IEEE J Biomed Health Inform. 2019 Jan;23(1):395-406. doi: 10.1109/JBHI.2018.2812165. Epub 2018 Mar 5.
An evolutionary ensemble modeling (EEM) method is developed to improve the accuracy of warfarin dose prediction. In EEM, genetic programming (GP) evolves diverse base models, and the genetic algorithm optimizes the parameters of the GP. The EEM model is assembled by using the prepared base models through a technique called "bagging." In the experiment, a dataset of 289 Chinese patients, which was provided by the First Affiliated Hospital of Soochow University, is used for training, validation, and testing. The EEM model with selected feature groups is benchmarked with four machine-learning methods and three conventional regression models. Results show that the EEM model with the M2+G group, namely age, height, weight, gender, CYP2C9, VKORC1, and amiodarone, presents the largest coefficients of determination (R), the highest percentage of the predicted dose within 20% of the actual dose (20%-p), the smallest mean absolute error, mean squared error, and root-mean-squared error on the test set, and the least decrease in R from the training set to the test set. In conclusion, the EEM method with M2+G delivers superior performance and can, therefore, be a suitable prediction model of warfarin dose for clinical applications.

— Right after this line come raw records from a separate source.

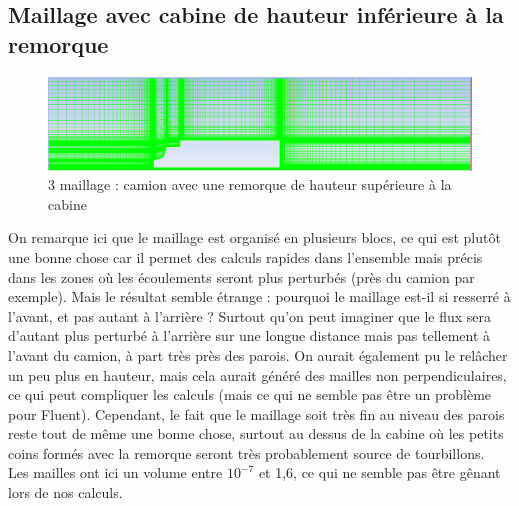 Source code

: \subsection{Maillage avec cabine de hauteur inférieure à la remorque}
\begin{figure}[!h]
\centering
\includegraphics[scale=0.38]{images/camion_remorque_1.png}
\caption{3\ieme{} maillage : camion avec une remorque de hauteur supérieure à la cabine}
\end{figure}
On remarque ici que le maillage est organisé en plusieurs blocs, ce qui est plutôt une bonne chose car il permet des calculs rapides dans l'ensemble mais précis dans les zones où les écoulements seront plus perturbés (près du camion par exemple). Mais le résultat semble étrange : pourquoi le maillage est-il si resserré à l'avant, et pas autant à l'arrière ? Surtout qu'on peut imaginer que le flux sera d'autant plus perturbé à l'arrière sur une longue distance mais pas tellement à l'avant du camion, à part très près des parois. On aurait également pu le relâcher un peu plus en hauteur, mais cela aurait généré des mailles non perpendiculaires, ce qui peut compliquer les calculs (mais ce qui ne semble pas être un problème pour Fluent). Cependant, le fait que le maillage soit très fin au niveau des parois reste tout de même une bonne chose, surtout au dessus de la cabine où les petits coins formés avec la remorque seront très probablement source de tourbillons. \\
Les mailles ont ici un volume entre $10^{-7}$ et 1,6, ce qui ne semble pas être gênant lors de nos calculs.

一种进化集成建模 (EEM) 方法被开发出来以提高华法林剂量预测的准确性。在 EEM 中,遗传编程 (GP) 进化出不同的基础模型,遗传算法优化 GP 的参数。EEM 模型通过称为“装袋”的技术使用准备好的基础模型进行组装。在实验中,使用来自苏州大学第一附属医院的 289 名中国患者的数据集进行训练、验证和测试。具有选定特征组的 EEM 模型与四种机器学习方法和三种传统回归模型进行了基准测试。结果表明,具有 M2+G 组(即年龄、身高、体重、性别、CYP2C9、VKORC1 和胺碘酮)的 EEM 模型具有最大的确定系数 (R)、预测剂量在实际剂量的 20%以内的比例最高 (20%-p)、平均绝对误差、均方误差和均方根误差最小,以及从训练集到测试集的 R 值下降最小。总之,具有 M2+G 的 EEM 方法表现出色,因此可以成为临床应用中华法林剂量的合适预测模型。